I was always kind of a non-traditional student. At 16 I started college. (I had threatened to drop out of high school because I was bored and unhappy there, so the administrators worked to allow me to attend college and receive high school credit.) Financial challenges were always there, because I never had a lot of money. I was a city and state school kind of girl - I first went to a community college, then to a state school. My education wasn't fully funded, and I had to take out student loans to pay my tuition. While I was a good student, I didn't even bother applying to Ivy League schools like Harvard, Stanford or Cornell because they didn't seem accessible to me.
Was there a person who inspired or convinced you to get involved in your field? Who was he/she and how did he/she do it?
Though I had some really great male professors along the way, there were two female professors in particular that stand out to me. One of them was a psychology professor named Dr. Jenkins and the other was a professor of neuroscience named Dr. Pytte. I had a tendency to throw myself into school during my college years, almost in an unhealthy way, and these inspirational women helped me understand how to have a good work/life balance.
Do you have any suggestions for how kids in middle school can get practical experience in your field?
There are many different extra-curricular activities that middle school students can get involved in. Learn how to be creative and problem solve. A lot of middle school kids think that science is something that you prepare for in school so that you can do it as an adult, but I think the science community can learn a lot from kids your age. Take advantage of the fact that you're naturally good at thinking outside the box and be creative!
Also, advance your reading skills even further. Read a textbook and try to translate the information into an interesting story. That would actually be a cool project to do!
Which high school courses would you recommend to incoming high school students?
Science classes (all types: chemistry, biology, physics, etc.), math classes, history, humanities, and English. All of those classes would help prepare you to do the kind of work that I do.
Are there exciting things happening in your field that could involve students who will enter the field in 10-15 years?
One thing that we have been seeing a lot of these past few years is a shift away from print media to the digital sphere. We're developing more and more interactive and creative ways to present information, and who knows what will be possible in the next 10-15 years.

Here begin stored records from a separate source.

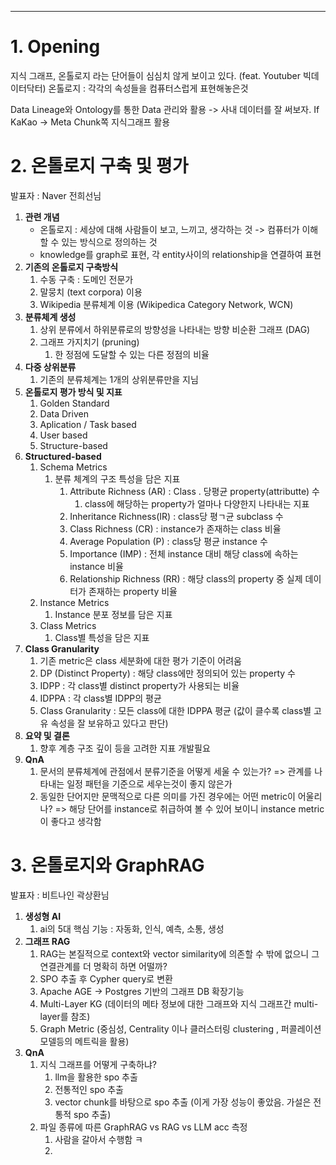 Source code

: ---   

# 1. Opening

지식 그래프, 온톨로지 라는 단어들이 심심치 않게 보이고 있다. (feat. Youtuber 빅데이터닥터)
온톨로지 : 각각의 속성들을 컴퓨터스럽게 표현해놓은것

Data Lineage와 Ontology를 통한 Data 관리와 활용 -> 사내 데이터를 잘 써보자.
If KaKao -> Meta Chunk쪽 지식그래프 활용

# 2. 온톨로지 구축 및 평가
발표자 : Naver 전희선님

1. **관련 개념** 
	- 온톨로지 : 세상에 대해 사람들이 보고, 느끼고, 생각하는 것 -> 컴퓨터가 이해할 수 있는 방식으로 정의하는 것 
	- knowledge를 graph로 표현, 각 entity사이의 relationship을 연결하여 표현
2. **기존의 온톨로지 구축방식**
	1. 수동 구축 : 도메인 전문가
	2. 말뭉치 (text corpora) 이용
	3. Wikipedia 분류체계 이용 (Wikipedica Category Network, WCN)
3. **분류체계 생성**
	1. 상위 분류에서 하위분류로의 방향성을 나타내는 방향 비순환 그래프 (DAG)
	2. 그래프 가지치기 (pruning)
		1. 한 정점에 도달할 수 있는 다른 정점의 비율
4. **다중 상위분류**
	1. 기존의 분류체계는 1개의 상위분류만을 지님
5. **온톨로지 평가 방식 및 지표**
	1. Golden Standard
	2. Data Driven
	3. Aplication / Task based
	4. User based
	5. Structure-based
6. **Structured-based**
	1. Schema Metrics
		1. 분류 체계의 구조 특성을 담은 지표
			1. Attribute Richness (AR) : Class . 당평균 property(attributte) 수
				1. class에 해당하는 property가 얼마나 다양한지 나타내는 지표
			2. Inheritance Richness(IR) : class당 평ㄱ균 subclass 수
			3. Class Richness (CR) : instance가 존재하는 class 비율
			4. Average Population (P) : class당 평균 instance 수
			5. Importance (IMP) : 전체 instance 대비 해당 class에 속하는 instance 비율
			6. Relationship Richness (RR) : 해당 class의 property 중 실제 데이터가 존재하는 property 비율
	2. Instance Metrics
		1. Instance 분포 정보를 담은 지표
	3. Class Metrics
		1. Class별 특성을 담은 지표
7. **Class Granularity**
	1. 기존 metric은 class 세분화에 대한 평가 기준이 어려움
	2. DP (Distinct Property) : 해당 class에만 정의되어 있는 property 수
	3. IDPP : 각 class별 distinct property가 사용되는 비율
	4. IDPPA : 각 class별 IDPP의 평균
	5. Class Granularity : 모든 class에 대한 IDPPA 평균 (값이 클수록 class별 고유 속성을 잘 보유하고 있다고 판단)
8. **요약 및 결론**
	1. 향후 계층 구조 깊이 등을 고려한 지표 개발필요
9. **QnA**
	1. 문서의 분류체계에 관점에서 분류기준을 어떻게 세울 수 있는가?
		=> 관계를 나타내는 일정 패턴을 기준으로 세우는것이 좋지 않은가
	2. 동일한 단어지만 문맥적으로 다른 의미를 가진 경우에는 어떤 metric이 어울리나?
		=> 해당 단어를 instance로 취급하여 볼 수 있어 보이니 instance metric이 좋다고 생각함

# 3. 온톨로지와 GraphRAG
발표자 : 비트나인 곽상환님

1. **생성형 AI**
	1. ai의 5대 핵심 기능 : 자동화, 인식, 예측, 소통, 생성
2. **그래프 RAG**
	1. RAG는 본질적으로 context와 vector similarity에 의존할 수 밖에 없으니 그 연결관계를 더 명확히 하면 어떨까?
	2. SPO 추출 후 Cypher query로 변환
	3. Apache AGE -> Postgres 기반의 그래프 DB 확장기능
	4. Multi-Layer KG (데이터의 메타 정보에 대한 그래프와 지식 그래프간 multi-layer를 참조)
	5. Graph Metric (중심성, Centrality 이나 클러스터링 clustering , 퍼콜레이션 모델등의 메트릭을 활용)
3. **QnA**
	1. 지식 그래프를 어떻게 구축하냐?
		1. llm을 활용한 spo 추출
		2. 전통적인 spo 추출
		3. vector chunk를 바탕으로 spo 추출 (이게 가장 성능이 좋았음. 가설은 전통적 spo 추출)
	2. 파일 종류에 따른 GraphRAG vs RAG vs LLM acc 측정
		1. 사람을 갈아서 수행함 ㅋ
		2.  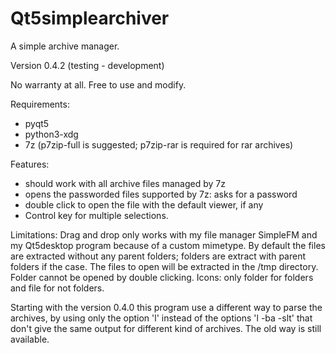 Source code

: # Qt5simplearchiver
A simple archive manager.

Version 0.4.2 (testing - development)

No warranty at all. Free to use and modify.

Requirements:
- pyqt5
- python3-xdg
- 7z (p7zip-full is suggested; p7zip-rar is required for rar archives)

Features:
- should work with all archive files managed by 7z
- opens the passworded files supported by 7z: asks for a password
- double click to open the file with the default viewer, if any
- Control key for multiple selections.

Limitations: Drag and drop only works with my file manager SimpleFM and my Qt5desktop program because of a custom mimetype. By default the files are extracted without any parent folders; folders are extract with parent folders if the case. The files to open will be extracted in the /tmp directory. Folder cannot be opened by double clicking. Icons: only folder for folders and file for not folders.

Starting with the version 0.4.0 this program use a different way to parse the archives, by using only the option 'l' instead of the options 'l -ba -slt' that don't give the same output for different kind of archives. The old way is still available.
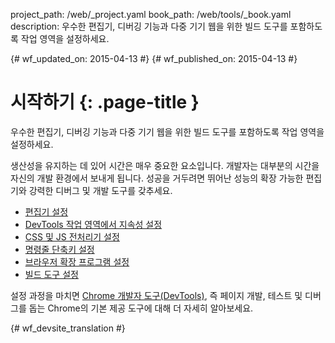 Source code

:project_path: /web/_project.yaml
book_path: /web/tools/_book.yaml
description: 우수한 편집기, 디버깅 기능과 다중 기기 웹을 위한 빌드 도구를 포함하도록 작업 영역을 설정하세요.

{# wf_updated_on: 2015-04-13 #}
{# wf_published_on: 2015-04-13 #}

# 시작하기 {: .page-title }

우수한 편집기, 디버깅 기능과 다중 기기 웹을 위한 빌드 도구를 포함하도록 작업 영역을 설정하세요.

생산성을 유지하는 데 있어 시간은 매우 중요한 요소입니다. 개발자는 대부분의 시간을 자신의 개발 환경에서 보내게 됩니다. 성공을 거두려면 뛰어난 성능의 확장 가능한 편집기와 강력한 디버그 및 개발 도구를 갖추세요.

* [편집기 설정](setup-editor)
* [DevTools 작업 영역에서 지속성 설정](setup-workflow)
* [CSS 및 JS 전처리기 설정](setup-preprocessors)
* [명령줄 단축키 설정](setup-shortcuts)
* [브라우저 확장 프로그램 설정](setup-extensions)
* [빌드 도구 설정](setup-buildtools)

설정 과정을 마치면 [Chrome 개발자 도구(DevTools)](/web/tools/chrome-devtools), 즉 페이지 개발, 테스트 및 디버그를 돕는 Chrome의 기본 제공 도구에 대해 더 자세히 알아보세요.


{# wf_devsite_translation #}
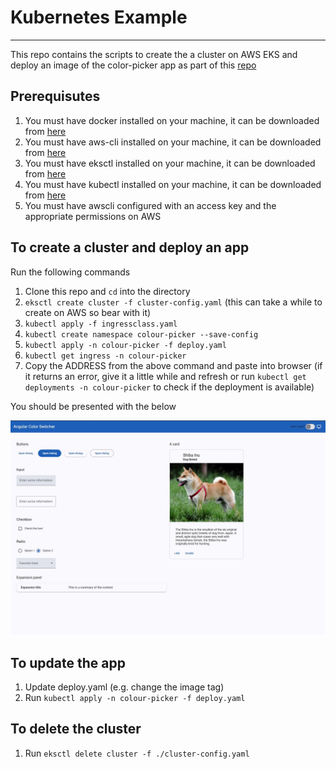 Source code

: # Kubernetes Example
---

This repo contains the scripts to create the a cluster on AWS EKS and deploy an image of the color-picker app as part of this [repo](https://github.com/SamEdwardsWEG/angular-theme-picker)


## Prerequisutes

1. You must have docker installed on your machine, it can be downloaded from [here](https://www.docker.com/get-started/)
2. You must have aws-cli installed on your machine, it can be downloaded from [here](https://docs.aws.amazon.com/cli/latest/userguide/getting-started-install.html)
3. You must have eksctl installed on your machine, it can be downloaded from [here](https://eksctl.io/installation/)
4. You must have kubectl installed on your machine, it can be downloaded from [here](https://kubernetes.io/docs/tasks/tools/)
5. You must have awscli configured with an access key and the appropriate permissions on AWS

## To create a cluster and deploy an app

Run the following commands

1. Clone this repo and `cd` into the directory
2. `eksctl create cluster -f cluster-config.yaml` (this can take a while to create on AWS so bear with it)
3. `kubectl apply -f ingressclass.yaml`
4. `kubectl create namespace colour-picker --save-config`
5. `kubectl apply -n colour-picker -f deploy.yaml`
6. `kubectl get ingress -n colour-picker`
7. Copy the ADDRESS from the above command and paste into browser (if it returns an error, give it a little while and refresh or run `kubectl get deployments -n colour-picker` to check if the deployment is available)

You should be presented with the below

![Screenshot](./screenshot.JPG)

## To update the app

1. Update deploy.yaml (e.g. change the image tag)
2. Run `kubectl apply -n colour-picker -f deploy.yaml`

## To delete the cluster

1. Run `eksctl delete cluster -f ./cluster-config.yaml` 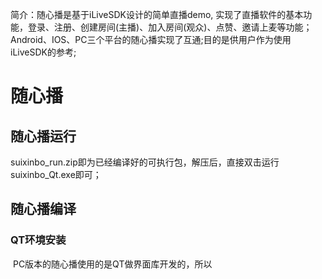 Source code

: ﻿
简介：随心播是基于iLiveSDK设计的简单直播demo, 实现了直播软件的基本功能，登录、注册、创建房间(主播)、加入房间(观众)、点赞、邀请上麦等功能；Android、IOS、PC三个平台的随心播实现了互通;目的是供用户作为使用iLiveSDK的参考;

# 随心播
## 随心播运行
  suixinbo_run.zip即为已经编译好的可执行包，解压后，直接双击运行suixinbo_Qt.exe即可；
## 随心播编译
### QT环境安装
  PC版本的随心播使用的是QT做界面库开发的，所以
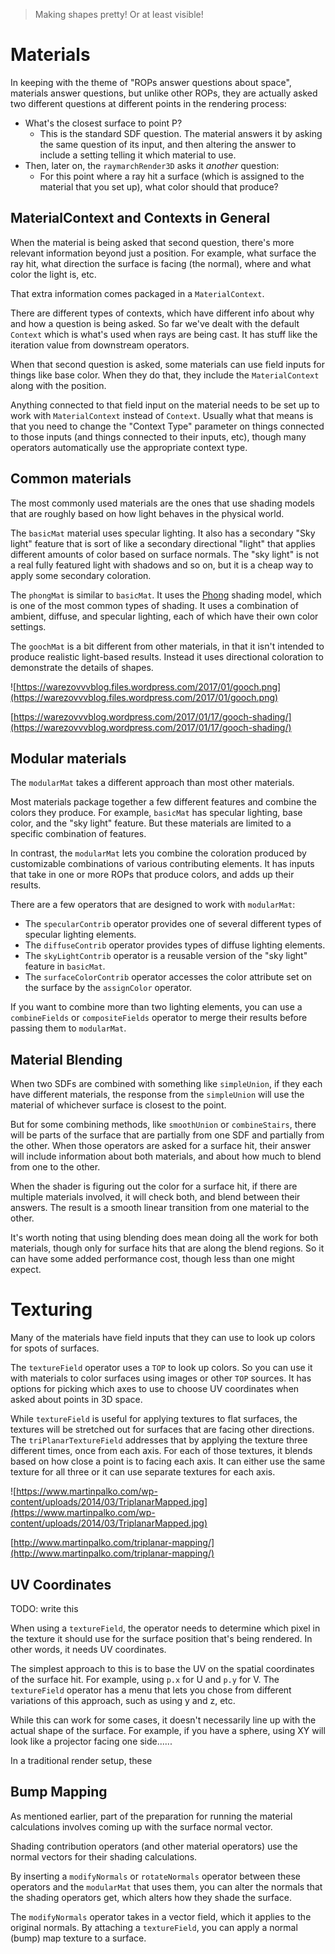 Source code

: > Making shapes pretty! Or at least visible!

# Materials

In keeping with the theme of "ROPs answer questions about space", materials answer questions, but unlike other ROPs, they are actually asked two different questions at different points in the rendering process:

- What's the closest surface to point P?
    - This is the standard SDF question. The material answers it by asking the same question of its input, and then altering the answer to include a setting telling it which material to use.
- Then, later on, the `raymarchRender3D` asks it *another* question:
    - For this point where a ray hit a surface (which is assigned to the material that you set up), what color should that produce?

## MaterialContext and Contexts in General

When the material is being asked that second question, there's more relevant information beyond just a position. For example, what surface the ray hit, what direction the surface is facing (the normal), where and what color the light is, etc.

That extra information comes packaged in a `MaterialContext`.

There are different types of contexts, which have different info about why and how a question is being asked. So far we've dealt with the default `Context` which is what's used when rays are being cast. It has stuff like the iteration value from downstream operators.

When that second question is asked, some materials can use field inputs for things like base color. When they do that, they include the `MaterialContext` along with the position.

Anything connected to that field input on the material needs to be set up to work with `MaterialContext` instead of `Context`. Usually what that means is that you need to change the "Context Type" parameter on things connected to those inputs (and things connected to their inputs, etc), though many operators automatically use the appropriate context type.

## Common materials

The most commonly used materials are the ones that use shading models that are roughly based on how light behaves in the physical world.

The `basicMat` material uses specular lighting. It also has a secondary "Sky light" feature that is sort of like a secondary directional "light" that applies different amounts of color based on surface normals. The "sky light" is not a real fully featured light with shadows and so on, but it is a cheap way to apply some secondary coloration.

The `phongMat` is similar to `basicMat`. It uses the [Phong](https://en.wikipedia.org/wiki/Phong_shading) shading model, which is one of the most common types of shading. It uses a combination of ambient, diffuse, and specular lighting, each of which have their own color settings.

The `goochMat` is a bit different from other materials, in that it isn't intended to produce realistic light-based results. Instead it uses directional coloration to demonstrate the details of shapes.

![https://warezovvvblog.files.wordpress.com/2017/01/gooch.png](https://warezovvvblog.files.wordpress.com/2017/01/gooch.png)

[https://warezovvvblog.wordpress.com/2017/01/17/gooch-shading/](https://warezovvvblog.wordpress.com/2017/01/17/gooch-shading/)

## Modular materials

The `modularMat` takes a different approach than most other materials.

Most materials package together a few different features and combine the colors they produce. For example, `basicMat` has specular lighting, base color, and the "sky light" feature. But these materials are limited to a specific combination of features.

In contrast, the `modularMat` lets you combine the coloration produced by customizable combinations of various contributing elements. It has inputs that take in one or more ROPs that produce colors, and adds up their results.

There are a few operators that are designed to work with `modularMat`:

- The `specularContrib` operator provides one of several different types of specular lighting elements.
- The `diffuseContrib` operator provides types of diffuse lighting elements.
- The `skyLightContrib` operator is a reusable version of the "sky light" feature in `basicMat`.
- The `surfaceColorContrib` operator accesses the color attribute set on the surface by the `assignColor` operator.

If you want to combine more than two lighting elements, you can use a `combineFields` or `compositeFields` operator to merge their results before passing them to `modularMat`.

## Material Blending

When two SDFs are combined with something like `simpleUnion`, if they each have different materials, the response from the `simpleUnion` will use the material of whichever surface is closest to the point.

But for some combining methods, like `smoothUnion` or `combineStairs`, there will be parts of the surface that are partially from one SDF and partially from the other. When those operators are asked for a surface hit, their answer will include information about both materials, and about how much to blend from one to the other.

When the shader is figuring out the color for a surface hit, if there are multiple materials involved, it will check both, and blend between their answers. The result is a smooth linear transition from one material to the other.

It's worth noting that using blending does mean doing all the work for both materials, though only for surface hits that are along the blend regions. So it can have some added performance cost, though less than one might expect.

# Texturing

Many of the materials have field inputs that they can use to look up colors for spots of surfaces.

The `textureField` operator uses a `TOP` to look up colors. So you can use it with materials to color surfaces using images or other `TOP` sources. It has options for picking which axes to use to choose UV coordinates when asked about points in 3D space.

While `textureField` is useful for applying textures to flat surfaces, the textures will be stretched out for surfaces that are facing other directions. The `triPlanarTextureField` addresses that by applying the texture three different times, once from each axis. For each of those textures, it blends based on how close a point is to facing each axis. It can either use the same texture for all three or it can use separate textures for each axis.

![https://www.martinpalko.com/wp-content/uploads/2014/03/TriplanarMapped.jpg](https://www.martinpalko.com/wp-content/uploads/2014/03/TriplanarMapped.jpg)

[http://www.martinpalko.com/triplanar-mapping/](http://www.martinpalko.com/triplanar-mapping/)

## UV Coordinates

TODO: write this

When using a `textureField`, the operator needs to determine which pixel in the texture it should use for the surface position that's being rendered. In other words, it needs UV coordinates.

The simplest approach to this is to base the UV on the spatial coordinates of the surface hit. For example, using `p.x` for U and `p.y` for V. The `textureField` operator has a menu that lets you chose from different variations of this approach, such as using y and z, etc.

While this can work for some cases, it doesn't necessarily line up with the actual shape of the surface. For example, if you have a sphere, using XY will look like a projector facing one side...... 

In a traditional render setup, these

## Bump Mapping

As mentioned earlier, part of the preparation for running the material calculations involves coming up with the surface normal vector.

Shading contribution operators (and other material operators) use the normal vectors for their shading calculations.

By inserting a `modifyNormals` or `rotateNormals` operator between these operators and the `modularMat` that uses them, you can alter the normals that the shading operators get, which alters how they shade the surface.

The `modifyNormals` operator takes in a vector field, which it applies to the original normals. By attaching a `textureField`, you can apply a normal (bump) map texture to a surface.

Without a doubt we need more science communicators. There is more of a need now than ever to improve science literacy, and we need more scientists with social skills who are well rounded and interested in the news and politics and the arts. If you watch Carl Sagan and get goose bumps, we need people like you to help bring an emotional, human voice to STEM!
The Scoop on Science Writing
- Science writing can be traced all the way back to the ancient Egyptians. The ancient Egyptians wrote about many medical topics such as nutrition, surgery and even dentistry.
- Carl Sagan was arguably one of the best science writers/personalities of all time. While he was best known for his Cosmos television series, he published over 600 science papers and over 20 different books. (http://www.onlinecollege.org/2011/05/22/the-50-best-science-writers-of-all-time/)
- Cara Santa Maria recently co-hosted an episode of StarTalk Radio with Dr. Neil DeGrasse Tyson. Tyson is a renowned astrophysicist and science communicator who hosted the Science Television Show NOVA ScienceNow on PBS.
Archaeopteryx lithographica: An extinct primitive toothed bird of the Jurassic period having a long feathered tail and hollow bones; usually considered the most primitive of all birds.
Neuropsychology: The study of the effects of brain damage on behaviour and the mind.
Paleontology: The science of the forms of life existing in former geologic periods, as represented by their fossils.
STEM: Science, Technology, Engineering and Math.